HOW TO COMPLETE THIS TASK -> Your answer should consist of each line below that includes the word "channels".

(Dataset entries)

■ ■ ■

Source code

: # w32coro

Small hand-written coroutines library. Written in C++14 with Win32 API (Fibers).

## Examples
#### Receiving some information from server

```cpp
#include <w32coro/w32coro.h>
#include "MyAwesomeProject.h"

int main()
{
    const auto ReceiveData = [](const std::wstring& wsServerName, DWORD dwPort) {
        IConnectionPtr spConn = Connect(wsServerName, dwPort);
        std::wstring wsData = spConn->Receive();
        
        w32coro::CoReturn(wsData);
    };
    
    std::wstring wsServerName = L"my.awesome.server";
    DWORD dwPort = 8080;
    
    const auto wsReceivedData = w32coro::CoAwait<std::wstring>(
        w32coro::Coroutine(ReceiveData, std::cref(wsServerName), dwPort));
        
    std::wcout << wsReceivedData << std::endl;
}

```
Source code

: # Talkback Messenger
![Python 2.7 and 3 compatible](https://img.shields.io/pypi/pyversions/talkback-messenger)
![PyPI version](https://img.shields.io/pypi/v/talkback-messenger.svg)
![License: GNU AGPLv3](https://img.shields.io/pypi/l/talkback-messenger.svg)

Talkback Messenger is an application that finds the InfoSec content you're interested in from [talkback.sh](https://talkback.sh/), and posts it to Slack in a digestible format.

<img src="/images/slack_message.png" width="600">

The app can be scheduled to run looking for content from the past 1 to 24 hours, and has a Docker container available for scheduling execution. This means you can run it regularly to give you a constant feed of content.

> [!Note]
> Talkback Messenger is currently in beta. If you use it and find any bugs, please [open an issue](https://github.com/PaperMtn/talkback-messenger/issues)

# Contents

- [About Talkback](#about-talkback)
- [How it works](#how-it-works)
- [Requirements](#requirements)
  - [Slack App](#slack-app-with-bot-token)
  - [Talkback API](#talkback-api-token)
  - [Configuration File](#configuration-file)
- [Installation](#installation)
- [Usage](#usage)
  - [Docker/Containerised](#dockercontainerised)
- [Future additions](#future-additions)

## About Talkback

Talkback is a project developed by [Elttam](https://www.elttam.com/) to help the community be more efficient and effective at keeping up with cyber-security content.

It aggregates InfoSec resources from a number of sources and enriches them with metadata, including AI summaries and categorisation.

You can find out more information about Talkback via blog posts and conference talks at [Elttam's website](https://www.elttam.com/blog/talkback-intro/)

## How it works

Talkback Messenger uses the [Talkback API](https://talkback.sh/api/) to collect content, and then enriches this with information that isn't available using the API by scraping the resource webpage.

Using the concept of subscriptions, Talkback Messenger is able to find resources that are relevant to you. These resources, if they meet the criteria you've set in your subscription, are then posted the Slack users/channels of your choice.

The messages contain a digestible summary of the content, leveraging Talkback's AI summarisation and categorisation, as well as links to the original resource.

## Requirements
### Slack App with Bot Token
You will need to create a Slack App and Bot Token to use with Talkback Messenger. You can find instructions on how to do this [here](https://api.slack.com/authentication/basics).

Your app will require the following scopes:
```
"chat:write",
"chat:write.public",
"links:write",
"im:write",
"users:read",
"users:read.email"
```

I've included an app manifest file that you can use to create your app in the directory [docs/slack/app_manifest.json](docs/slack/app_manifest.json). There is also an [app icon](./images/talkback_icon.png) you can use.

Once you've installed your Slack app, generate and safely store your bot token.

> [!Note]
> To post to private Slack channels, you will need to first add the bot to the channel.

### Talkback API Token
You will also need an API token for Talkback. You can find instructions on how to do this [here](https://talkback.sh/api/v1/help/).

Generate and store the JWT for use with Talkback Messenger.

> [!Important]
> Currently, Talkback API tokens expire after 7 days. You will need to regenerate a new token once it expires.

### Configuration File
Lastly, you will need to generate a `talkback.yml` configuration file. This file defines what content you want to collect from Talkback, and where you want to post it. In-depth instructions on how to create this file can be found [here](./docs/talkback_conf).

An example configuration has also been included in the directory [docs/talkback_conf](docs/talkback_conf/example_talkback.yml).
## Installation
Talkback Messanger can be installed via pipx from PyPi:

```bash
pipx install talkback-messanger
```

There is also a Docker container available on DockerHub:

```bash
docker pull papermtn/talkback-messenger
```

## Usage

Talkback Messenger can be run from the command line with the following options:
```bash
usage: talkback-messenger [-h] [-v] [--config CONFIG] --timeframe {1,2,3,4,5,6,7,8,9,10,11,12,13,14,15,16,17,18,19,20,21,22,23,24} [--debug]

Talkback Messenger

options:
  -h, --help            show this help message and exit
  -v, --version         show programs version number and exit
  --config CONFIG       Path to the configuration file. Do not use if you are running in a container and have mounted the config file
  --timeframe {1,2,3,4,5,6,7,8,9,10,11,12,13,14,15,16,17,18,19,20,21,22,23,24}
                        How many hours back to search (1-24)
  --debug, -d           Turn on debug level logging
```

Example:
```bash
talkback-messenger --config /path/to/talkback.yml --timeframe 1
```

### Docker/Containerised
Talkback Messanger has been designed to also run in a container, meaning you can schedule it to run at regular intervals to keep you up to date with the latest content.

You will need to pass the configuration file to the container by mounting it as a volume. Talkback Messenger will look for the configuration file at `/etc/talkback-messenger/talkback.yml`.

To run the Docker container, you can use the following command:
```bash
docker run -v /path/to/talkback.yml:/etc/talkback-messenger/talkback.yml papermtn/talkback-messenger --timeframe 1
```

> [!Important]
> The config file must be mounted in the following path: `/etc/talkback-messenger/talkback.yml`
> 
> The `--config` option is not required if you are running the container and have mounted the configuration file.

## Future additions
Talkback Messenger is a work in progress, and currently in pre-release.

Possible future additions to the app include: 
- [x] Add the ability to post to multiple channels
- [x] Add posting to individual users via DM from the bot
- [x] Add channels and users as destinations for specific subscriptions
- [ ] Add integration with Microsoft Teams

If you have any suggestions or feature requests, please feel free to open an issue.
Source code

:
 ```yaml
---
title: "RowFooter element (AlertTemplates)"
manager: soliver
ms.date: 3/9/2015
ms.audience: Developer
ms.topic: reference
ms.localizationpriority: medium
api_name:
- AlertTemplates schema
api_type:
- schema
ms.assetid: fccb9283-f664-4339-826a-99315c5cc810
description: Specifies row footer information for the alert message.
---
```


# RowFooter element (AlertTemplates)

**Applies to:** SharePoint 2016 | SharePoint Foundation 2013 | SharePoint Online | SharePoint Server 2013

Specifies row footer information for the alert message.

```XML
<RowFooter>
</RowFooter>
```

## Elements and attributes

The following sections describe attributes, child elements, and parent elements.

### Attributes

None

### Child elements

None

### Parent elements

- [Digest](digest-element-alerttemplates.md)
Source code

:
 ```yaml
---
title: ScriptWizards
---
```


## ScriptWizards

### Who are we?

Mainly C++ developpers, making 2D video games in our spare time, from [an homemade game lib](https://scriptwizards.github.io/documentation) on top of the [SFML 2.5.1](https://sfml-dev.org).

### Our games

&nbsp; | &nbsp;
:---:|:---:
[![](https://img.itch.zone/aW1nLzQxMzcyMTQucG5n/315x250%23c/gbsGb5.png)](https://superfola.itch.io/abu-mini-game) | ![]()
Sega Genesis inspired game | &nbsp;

■ ■ ■

FINISHED TASK ->
Using the concept of subscriptions, Talkback Messenger is able to find resources that are relevant to you. These resources, if they meet the criteria you've set in your subscription, are then posted the Slack users/channels of your choice.
> To post to private Slack channels, you will need to first add the bot to the channel.
- [x] Add the ability to post to multiple channels
- [x] Add channels and users as destinations for specific subscriptions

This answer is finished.